# BK Monolith with REW + BFD



## -Ad- (Mar 24, 2009)

Hi from Adam in the UK.

Firstly, great site and thanks to all the useful information on here. I wouldn't have got to where I am now without it. Could you please critique my graphs and setup, and help me get the most out of my system :bigsmile:


- EMU configured through REW.
- Initial 75db config.
- 1/3 smoothing on all plots.

1. Speakers only
Speakers 3m apart on 6.5m wall. Sitting position 4m away on opposite wall. A bit far apart atm 










2. Sub only
- Monolith
- 10 oclock gain, 9 oclock phase, sat on right edge of tv cabinet.
- x2 REW automatic filters applied through BFD, and a few extra notch ones.
- 10db house curve applied after 'by ear' comparison of 32hz vs 100hz.
- Shelf filter at 366hz, -20 gain, 120/60 bandwidth: To bend sub curve to house curve line.










3. Sub + speakers together
- 90hz x-over through yamaha E800.










4.) All the above
- The 'green' speakers + sub together line had a massive dip at 93hz when they were ran together (don't know the theory, destructive inteference ???) so I kept the peak on the sub only graph at this point to remove the dip when both played together.
- Other peaks/dips at 45 and 75 when speakers and sub ran together.









Any ideas on the above and why it happens, gap in my knowledge. Overall it sounds great, and a house curve is amazing and just what the doctor ordered for bass impact during films.
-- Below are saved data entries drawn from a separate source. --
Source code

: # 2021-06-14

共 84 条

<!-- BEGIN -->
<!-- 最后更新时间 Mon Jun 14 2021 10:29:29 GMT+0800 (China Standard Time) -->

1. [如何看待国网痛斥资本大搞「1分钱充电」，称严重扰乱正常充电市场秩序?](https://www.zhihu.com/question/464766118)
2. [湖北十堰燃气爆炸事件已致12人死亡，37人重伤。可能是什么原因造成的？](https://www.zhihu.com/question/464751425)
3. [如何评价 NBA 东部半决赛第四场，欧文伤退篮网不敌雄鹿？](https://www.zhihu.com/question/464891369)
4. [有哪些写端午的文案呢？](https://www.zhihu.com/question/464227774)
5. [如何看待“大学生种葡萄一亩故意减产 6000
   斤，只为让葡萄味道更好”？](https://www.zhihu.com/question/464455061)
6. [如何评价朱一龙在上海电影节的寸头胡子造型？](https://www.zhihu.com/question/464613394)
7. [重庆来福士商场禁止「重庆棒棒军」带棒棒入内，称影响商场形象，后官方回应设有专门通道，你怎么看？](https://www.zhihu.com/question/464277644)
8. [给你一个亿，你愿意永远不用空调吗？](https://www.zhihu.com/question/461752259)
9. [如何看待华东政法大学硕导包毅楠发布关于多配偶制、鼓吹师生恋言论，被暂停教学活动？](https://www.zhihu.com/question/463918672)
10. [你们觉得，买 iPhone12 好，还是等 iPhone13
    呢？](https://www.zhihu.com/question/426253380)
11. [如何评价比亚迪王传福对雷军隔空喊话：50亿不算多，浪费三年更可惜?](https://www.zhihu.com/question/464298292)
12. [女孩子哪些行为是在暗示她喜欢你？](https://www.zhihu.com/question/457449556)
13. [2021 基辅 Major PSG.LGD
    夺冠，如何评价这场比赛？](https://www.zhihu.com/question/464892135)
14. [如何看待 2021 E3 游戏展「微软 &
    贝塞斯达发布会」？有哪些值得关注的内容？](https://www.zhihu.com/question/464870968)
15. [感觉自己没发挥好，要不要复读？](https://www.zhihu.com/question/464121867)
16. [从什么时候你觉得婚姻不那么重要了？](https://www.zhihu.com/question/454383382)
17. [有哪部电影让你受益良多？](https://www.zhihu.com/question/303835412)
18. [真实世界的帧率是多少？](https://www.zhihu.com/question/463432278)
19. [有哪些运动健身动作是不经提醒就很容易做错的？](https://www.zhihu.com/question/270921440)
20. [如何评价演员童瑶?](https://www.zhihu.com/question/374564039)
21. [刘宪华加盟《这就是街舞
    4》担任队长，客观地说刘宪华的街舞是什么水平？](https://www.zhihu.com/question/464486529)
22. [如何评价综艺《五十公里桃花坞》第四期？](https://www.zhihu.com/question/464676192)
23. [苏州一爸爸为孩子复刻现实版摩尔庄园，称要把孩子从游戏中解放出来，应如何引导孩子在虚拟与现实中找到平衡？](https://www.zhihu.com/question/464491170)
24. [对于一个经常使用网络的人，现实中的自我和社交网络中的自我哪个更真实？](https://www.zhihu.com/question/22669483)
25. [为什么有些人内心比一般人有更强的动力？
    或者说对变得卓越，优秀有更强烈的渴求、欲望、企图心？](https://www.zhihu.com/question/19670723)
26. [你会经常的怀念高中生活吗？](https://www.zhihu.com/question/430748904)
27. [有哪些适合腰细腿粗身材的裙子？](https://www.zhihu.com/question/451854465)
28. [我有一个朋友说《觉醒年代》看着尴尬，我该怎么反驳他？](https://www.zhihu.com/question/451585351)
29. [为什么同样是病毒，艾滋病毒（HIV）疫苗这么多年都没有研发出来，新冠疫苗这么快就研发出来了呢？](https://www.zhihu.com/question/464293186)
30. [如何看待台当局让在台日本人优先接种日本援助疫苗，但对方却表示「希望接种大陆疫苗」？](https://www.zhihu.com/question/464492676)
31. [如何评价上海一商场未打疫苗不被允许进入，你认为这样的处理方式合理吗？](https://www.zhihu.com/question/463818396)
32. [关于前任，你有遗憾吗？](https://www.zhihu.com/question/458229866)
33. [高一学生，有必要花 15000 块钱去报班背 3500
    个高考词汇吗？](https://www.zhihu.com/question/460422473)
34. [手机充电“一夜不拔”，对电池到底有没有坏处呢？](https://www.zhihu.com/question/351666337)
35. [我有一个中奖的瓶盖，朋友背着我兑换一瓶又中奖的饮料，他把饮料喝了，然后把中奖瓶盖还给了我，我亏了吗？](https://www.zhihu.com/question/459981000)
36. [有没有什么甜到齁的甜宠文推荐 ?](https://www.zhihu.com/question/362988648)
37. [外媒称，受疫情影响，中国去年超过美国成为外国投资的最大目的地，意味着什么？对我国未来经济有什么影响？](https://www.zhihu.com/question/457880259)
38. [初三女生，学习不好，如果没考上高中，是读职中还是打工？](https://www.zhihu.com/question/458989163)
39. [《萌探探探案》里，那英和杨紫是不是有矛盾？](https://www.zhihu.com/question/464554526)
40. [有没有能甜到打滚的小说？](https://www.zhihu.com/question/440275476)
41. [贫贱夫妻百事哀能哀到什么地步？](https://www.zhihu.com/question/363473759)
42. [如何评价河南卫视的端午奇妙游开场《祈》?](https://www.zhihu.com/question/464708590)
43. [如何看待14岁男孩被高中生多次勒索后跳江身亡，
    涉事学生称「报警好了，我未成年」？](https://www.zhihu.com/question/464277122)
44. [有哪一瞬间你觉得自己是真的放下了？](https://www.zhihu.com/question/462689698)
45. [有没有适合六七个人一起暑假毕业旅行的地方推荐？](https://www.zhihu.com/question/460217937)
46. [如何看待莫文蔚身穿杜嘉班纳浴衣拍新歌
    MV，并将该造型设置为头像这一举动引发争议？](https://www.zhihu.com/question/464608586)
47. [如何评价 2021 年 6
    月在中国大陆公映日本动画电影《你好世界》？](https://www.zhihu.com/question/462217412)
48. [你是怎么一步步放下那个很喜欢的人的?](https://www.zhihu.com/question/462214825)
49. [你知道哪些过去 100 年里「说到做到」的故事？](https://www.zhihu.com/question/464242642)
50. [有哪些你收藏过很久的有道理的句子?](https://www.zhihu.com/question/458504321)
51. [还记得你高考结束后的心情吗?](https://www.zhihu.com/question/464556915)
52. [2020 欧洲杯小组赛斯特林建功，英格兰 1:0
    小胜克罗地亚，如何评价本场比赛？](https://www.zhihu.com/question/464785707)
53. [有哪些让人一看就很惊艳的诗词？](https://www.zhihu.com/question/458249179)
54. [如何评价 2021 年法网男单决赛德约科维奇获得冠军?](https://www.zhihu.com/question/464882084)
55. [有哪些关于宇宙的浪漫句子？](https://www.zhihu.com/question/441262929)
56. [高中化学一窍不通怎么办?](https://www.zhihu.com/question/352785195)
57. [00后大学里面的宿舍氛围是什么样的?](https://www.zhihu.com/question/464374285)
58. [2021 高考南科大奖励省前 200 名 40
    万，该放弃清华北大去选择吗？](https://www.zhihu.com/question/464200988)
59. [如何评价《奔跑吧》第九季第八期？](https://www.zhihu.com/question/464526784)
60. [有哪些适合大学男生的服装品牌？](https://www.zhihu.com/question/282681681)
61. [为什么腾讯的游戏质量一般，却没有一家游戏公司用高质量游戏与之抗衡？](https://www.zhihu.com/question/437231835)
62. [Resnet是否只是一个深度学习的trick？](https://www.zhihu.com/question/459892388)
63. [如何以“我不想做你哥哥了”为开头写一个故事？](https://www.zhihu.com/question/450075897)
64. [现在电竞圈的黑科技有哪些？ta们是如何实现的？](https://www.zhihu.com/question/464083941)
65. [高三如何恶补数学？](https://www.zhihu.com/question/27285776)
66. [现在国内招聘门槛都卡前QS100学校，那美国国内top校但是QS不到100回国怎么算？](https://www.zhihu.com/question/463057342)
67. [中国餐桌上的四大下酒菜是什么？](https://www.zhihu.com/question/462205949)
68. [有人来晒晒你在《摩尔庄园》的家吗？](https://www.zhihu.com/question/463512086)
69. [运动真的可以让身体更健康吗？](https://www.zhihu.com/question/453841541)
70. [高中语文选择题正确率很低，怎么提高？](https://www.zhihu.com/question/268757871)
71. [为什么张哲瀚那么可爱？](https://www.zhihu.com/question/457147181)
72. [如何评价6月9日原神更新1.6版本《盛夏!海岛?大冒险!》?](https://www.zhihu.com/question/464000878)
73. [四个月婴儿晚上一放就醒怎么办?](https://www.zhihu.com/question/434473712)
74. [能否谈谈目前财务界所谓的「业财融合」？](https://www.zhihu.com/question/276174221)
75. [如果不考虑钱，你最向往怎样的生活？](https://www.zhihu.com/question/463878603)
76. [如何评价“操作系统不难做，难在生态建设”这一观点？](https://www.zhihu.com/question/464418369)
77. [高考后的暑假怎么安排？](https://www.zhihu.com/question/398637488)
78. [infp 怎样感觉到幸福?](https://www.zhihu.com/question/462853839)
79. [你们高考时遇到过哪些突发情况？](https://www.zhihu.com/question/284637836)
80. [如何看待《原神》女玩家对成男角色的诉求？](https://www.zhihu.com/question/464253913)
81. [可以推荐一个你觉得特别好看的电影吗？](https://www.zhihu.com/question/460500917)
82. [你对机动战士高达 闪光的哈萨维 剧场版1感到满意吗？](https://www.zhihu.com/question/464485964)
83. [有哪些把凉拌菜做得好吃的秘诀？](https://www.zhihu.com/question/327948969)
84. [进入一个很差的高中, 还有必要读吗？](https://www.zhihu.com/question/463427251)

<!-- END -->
Any improvements to be made ? 

Will be getting a new processor this summer (probably the new Emotiva UMC1), so will have to go through all of this again :duh:


----------



## brucek (Apr 11, 2006)

> 1/3 smoothing on all plots


Smoothing should be limited to full range plots. Best not to use it for sub plots.



> 1. Speakers only


Best to select the correct target (i.e. bass limited mains @crossover), rather than lay a mains trace on a sub target.

Your mains are acting fairly nasty. I would measure each main individually and see where the dips and peaks are derived from. If each main looks good by itself, it's an interaction. If a main by itself is bad, it's a room reflection.



> 2. Sub only............9 oclock phase


Note that phase has no effect until the sub is combined with another speaker.



> Shelf filter at 366hz, -20 gain, 120/60 bandwidth: To bend sub curve to house curve line.


I would not do this. It's an old technique developed before REW offered the ability to create proper filters. Use REW to recommend filters (both auto and manual) until response tracks the target.
You'll note how your high filter drops the response too quickly.

I would correct the mains (if possible) with positioning, and then redo the sub without the high filter, then adjust sub phase with sub and mains together to smooth crossover and your response will be great.

brucek


----------



## Wayne A. Pflughaupt (Apr 13, 2006)

> - x2 REW automatic filters applied through BFD, and a few extra notch ones.


I'd recommend bypassing the notch filters. Typically you don't want or need anything narrower than about 6/60 to 8/60.


> - 10db house curve applied after 'by ear' comparison of 32hz vs 100hz.
> - Shelf filter at 366hz, -20 gain, 120/60 bandwidth: To bend sub curve to house curve line.


I'd like to see a "before EQ" graph to see if the shelving filter was necessary. Typically though, it'd only be useful if you had fairly flat response above the house curve target.

Regards,
Wayne


----------